"Farmer's Carry"(3.14.2011)
I. Vagabond CrossFit Team Registration:
Hey Everyone,
We have almost ten athletes who will be competing and representing Vagabond CrossFit in the Online Qualifiers and more than half dozen athletes that myself and my training partner are training through online programming. So, for an up and coming gym, not even a year old, we have over 15 athletes representing Vagabond CrossFit in a sense. Here are some directions on how to register Vagabond CrossFit as your team and affiliate, so do it!
Here’s how to do it in 10 simple steps (I promise it’s not as hard as it looks). 3,2,1… go:
1. Go to: https://games.crossfit.com/
2. Click “Register”
3. Click “Register as an Athlete”
4. Enter your email address, create a password, check the boxes, and click “sign up”
5. Enter your billing info. (the whole season costs $10) and click “review order”
6. Make sure everything is correct and click “submit order”
7. Feel free to upload a photo and add any personal info. you wish
8. Click “Athletes and Teams” near the top right and select “Find Teams”
9. Search “Vagabond CrossFit” and then select “Join”
10. Take a deep breath. You did it!
II. Vagabond CrossFit Fundraiser for Beat the Streets Program:
Hey Guys,
Let’s get on this and start raising some money for Steve’s National Program for at risk youths. Every dollar counts, and our goal as a gym is to raise a $1000 to sponsor a youth. Please give to a great program and help change a kids life!
The donation box is located on the desk in front of the office! Anything Helps!

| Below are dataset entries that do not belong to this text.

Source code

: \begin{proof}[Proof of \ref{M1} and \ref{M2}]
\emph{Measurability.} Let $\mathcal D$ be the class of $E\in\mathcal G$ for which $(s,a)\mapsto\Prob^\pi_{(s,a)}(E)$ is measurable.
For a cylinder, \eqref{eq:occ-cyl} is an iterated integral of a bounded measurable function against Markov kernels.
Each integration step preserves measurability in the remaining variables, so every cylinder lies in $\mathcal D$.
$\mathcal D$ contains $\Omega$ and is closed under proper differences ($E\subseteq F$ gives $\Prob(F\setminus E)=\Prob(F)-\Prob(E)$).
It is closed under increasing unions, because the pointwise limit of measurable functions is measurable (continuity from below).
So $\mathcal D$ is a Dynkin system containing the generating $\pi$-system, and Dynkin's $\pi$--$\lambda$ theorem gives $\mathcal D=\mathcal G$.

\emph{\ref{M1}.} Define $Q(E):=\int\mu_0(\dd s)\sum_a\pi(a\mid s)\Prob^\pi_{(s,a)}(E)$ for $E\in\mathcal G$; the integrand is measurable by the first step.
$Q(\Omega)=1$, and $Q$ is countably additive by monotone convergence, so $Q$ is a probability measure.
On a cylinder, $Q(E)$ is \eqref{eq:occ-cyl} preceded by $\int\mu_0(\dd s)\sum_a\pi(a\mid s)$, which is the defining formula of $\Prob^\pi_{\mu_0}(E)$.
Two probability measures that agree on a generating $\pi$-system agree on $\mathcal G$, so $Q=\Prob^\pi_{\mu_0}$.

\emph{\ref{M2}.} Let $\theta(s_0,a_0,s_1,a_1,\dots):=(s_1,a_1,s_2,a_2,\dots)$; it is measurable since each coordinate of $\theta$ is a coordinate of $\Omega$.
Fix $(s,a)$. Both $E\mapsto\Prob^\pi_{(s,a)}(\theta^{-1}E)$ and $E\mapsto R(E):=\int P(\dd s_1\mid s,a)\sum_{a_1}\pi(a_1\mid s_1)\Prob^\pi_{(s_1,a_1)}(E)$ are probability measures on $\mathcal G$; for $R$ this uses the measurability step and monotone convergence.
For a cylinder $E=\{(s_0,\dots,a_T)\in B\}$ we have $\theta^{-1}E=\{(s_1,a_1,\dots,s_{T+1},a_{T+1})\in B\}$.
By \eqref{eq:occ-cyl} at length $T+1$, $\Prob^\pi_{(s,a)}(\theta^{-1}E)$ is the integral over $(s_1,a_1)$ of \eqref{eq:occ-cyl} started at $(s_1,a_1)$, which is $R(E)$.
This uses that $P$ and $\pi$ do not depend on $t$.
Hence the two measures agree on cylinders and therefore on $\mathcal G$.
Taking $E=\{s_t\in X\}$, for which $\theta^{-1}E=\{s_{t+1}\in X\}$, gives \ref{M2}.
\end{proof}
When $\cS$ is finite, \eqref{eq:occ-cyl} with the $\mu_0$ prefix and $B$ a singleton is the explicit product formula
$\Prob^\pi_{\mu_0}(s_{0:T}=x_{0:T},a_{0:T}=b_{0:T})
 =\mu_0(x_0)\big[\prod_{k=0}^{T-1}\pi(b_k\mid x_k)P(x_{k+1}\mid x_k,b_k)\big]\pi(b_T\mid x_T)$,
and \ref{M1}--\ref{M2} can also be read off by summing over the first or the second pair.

III. Dynamic Mobility Warm-Up:
Monostructural Warm-Up x 3:00 Minutes
Core Temp Warm-Up(Agility Drills)
Squat Opener Series Circuit
90 Degree Quad Stretch
Shoulder Band Hangs
Samson Stretch
IV. Strength and Metabolic Conditioning Workouts of the Day:
A. Shoulder Press(Sets Across), 2-2-2-2-2
*Add 2.5 lbs or 5 lbs to your weight from last week, March 7th, 2011.*
B. AMRAP 10 Minutes of:
15 Wall Balls
150 Feet x DB/KB Farmer’s Carry
*You choose weight for Farmer’s Carry.*
V. Competitors Schedule Workouts of the Day:
A. Front Squat(5/3/1)- Compare to February 14th, 2011
1st set @ 3 reps(add 10 lbs)
2nd set @ 3 reps(add 10 lbs)
3rd set @ 3 reps or more(add 5 lbs)
B. Practice a Goat for 15 Minutes
C. For Sets of:
Row 250 m as fast as possible
Rest 2:00 Minutes
Row 500 m as fast possible
Rest 4:00 Minutes
Row 750 m as fast as possible
Post Weights Used and Number Rounds Completed to Comments.